Document images with source code:

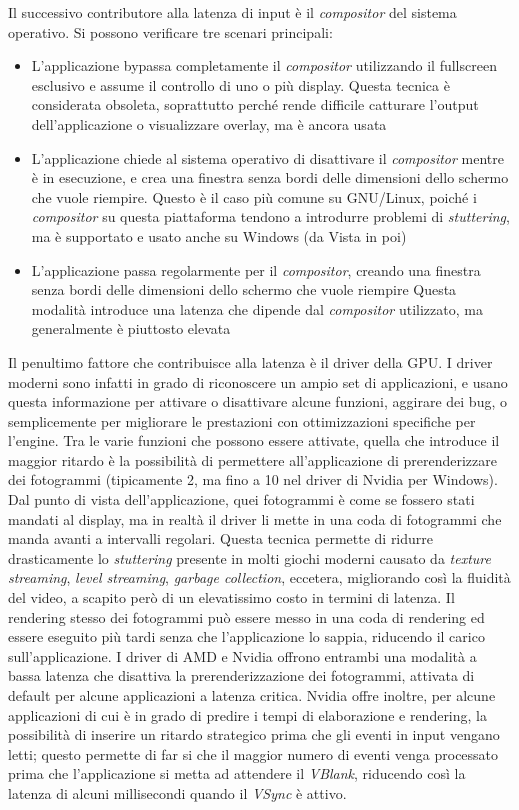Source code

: Il successivo contributore alla latenza di input è il \textit{compositor} del sistema operativo. Si possono verificare tre scenari principali:
\begin{itemize}
	\item L'applicazione bypassa completamente il \textit{compositor} utilizzando il fullscreen esclusivo e assume il controllo di uno o più display. Questa tecnica è considerata obsoleta, soprattutto perché rende difficile catturare l'output dell'applicazione o visualizzare overlay, ma è ancora usata
	\item L'applicazione chiede al sistema operativo di disattivare il \textit{compositor} mentre è in esecuzione, e crea una finestra senza bordi delle dimensioni dello schermo che vuole riempire. Questo è il caso più comune su GNU/Linux, poiché i \textit{compositor} su questa piattaforma tendono a introdurre problemi di \textit{stuttering}, ma è supportato e usato anche su Windows (da Vista in poi)
	\item L'applicazione passa regolarmente per il \textit{compositor}, creando una finestra senza bordi delle dimensioni dello schermo che vuole riempire Questa modalità introduce una latenza che dipende dal \textit{compositor} utilizzato, ma generalmente è piuttosto elevata
\end{itemize}

Il penultimo fattore che contribuisce alla latenza è il driver della GPU. I driver moderni sono infatti in grado di riconoscere un ampio set di applicazioni, e usano questa informazione per attivare o disattivare alcune funzioni, aggirare dei bug, o semplicemente per migliorare le prestazioni con ottimizzazioni specifiche per l'engine. Tra le varie funzioni che possono essere attivate, quella che introduce il maggior ritardo è la possibilità di permettere all'applicazione di prerenderizzare dei fotogrammi (tipicamente 2, ma fino a 10 nel driver di Nvidia per Windows). Dal punto di vista dell'applicazione, quei fotogrammi è come se fossero stati mandati al display, ma in realtà il driver li mette in una coda di fotogrammi che manda avanti a intervalli regolari. Questa tecnica permette di ridurre drasticamente lo \textit{stuttering} presente in molti giochi moderni causato da \textit{texture streaming}, \textit{level streaming}, \textit{garbage collection}, eccetera, migliorando così la fluidità del video, a scapito però di un elevatissimo costo in termini di latenza. Il rendering stesso dei fotogrammi può essere messo in una coda di rendering ed essere eseguito più tardi senza che l'applicazione lo sappia, riducendo il carico sull'applicazione. I driver di AMD e Nvidia offrono entrambi una modalità a bassa latenza che disattiva la prerenderizzazione dei fotogrammi, attivata di default per alcune applicazioni a latenza critica. Nvidia offre inoltre, per alcune applicazioni di cui è in grado di predire i tempi di elaborazione e rendering, la possibilità di inserire un ritardo strategico prima che gli eventi in input vengano letti; questo permette di far si che il maggior numero di eventi venga processato prima che l'applicazione si metta ad attendere il \textit{VBlank}, riducendo così la latenza di alcuni millisecondi quando il \textit{VSync} è attivo.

## WHAT TO WORK ON
Every line of the records must come back unchanged, except that pictures are dropped.

## OUTPUT OF THE TASK
Source code

: Il successivo contributore alla latenza di input è il \textit{compositor} del sistema operativo. Si possono verificare tre scenari principali:
\begin{itemize}
	\item L'applicazione bypassa completamente il \textit{compositor} utilizzando il fullscreen esclusivo e assume il controllo di uno o più display. Questa tecnica è considerata obsoleta, soprattutto perché rende difficile catturare l'output dell'applicazione o visualizzare overlay, ma è ancora usata
	\item L'applicazione chiede al sistema operativo di disattivare il \textit{compositor} mentre è in esecuzione, e crea una finestra senza bordi delle dimensioni dello schermo che vuole riempire. Questo è il caso più comune su GNU/Linux, poiché i \textit{compositor} su questa piattaforma tendono a introdurre problemi di \textit{stuttering}, ma è supportato e usato anche su Windows (da Vista in poi)
	\item L'applicazione passa regolarmente per il \textit{compositor}, creando una finestra senza bordi delle dimensioni dello schermo che vuole riempire Questa modalità introduce una latenza che dipende dal \textit{compositor} utilizzato, ma generalmente è piuttosto elevata
\end{itemize}

Il penultimo fattore che contribuisce alla latenza è il driver della GPU. I driver moderni sono infatti in grado di riconoscere un ampio set di applicazioni, e usano questa informazione per attivare o disattivare alcune funzioni, aggirare dei bug, o semplicemente per migliorare le prestazioni con ottimizzazioni specifiche per l'engine. Tra le varie funzioni che possono essere attivate, quella che introduce il maggior ritardo è la possibilità di permettere all'applicazione di prerenderizzare dei fotogrammi (tipicamente 2, ma fino a 10 nel driver di Nvidia per Windows). Dal punto di vista dell'applicazione, quei fotogrammi è come se fossero stati mandati al display, ma in realtà il driver li mette in una coda di fotogrammi che manda avanti a intervalli regolari. Questa tecnica permette di ridurre drasticamente lo \textit{stuttering} presente in molti giochi moderni causato da \textit{texture streaming}, \textit{level streaming}, \textit{garbage collection}, eccetera, migliorando così la fluidità del video, a scapito però di un elevatissimo costo in termini di latenza. Il rendering stesso dei fotogrammi può essere messo in una coda di rendering ed essere eseguito più tardi senza che l'applicazione lo sappia, riducendo il carico sull'applicazione. I driver di AMD e Nvidia offrono entrambi una modalità a bassa latenza che disattiva la prerenderizzazione dei fotogrammi, attivata di default per alcune applicazioni a latenza critica. Nvidia offre inoltre, per alcune applicazioni di cui è in grado di predire i tempi di elaborazione e rendering, la possibilità di inserire un ritardo strategico prima che gli eventi in input vengano letti; questo permette di far si che il maggior numero di eventi venga processato prima che l'applicazione si metta ad attendere il \textit{VBlank}, riducendo così la latenza di alcuni millisecondi quando il \textit{VSync} è attivo.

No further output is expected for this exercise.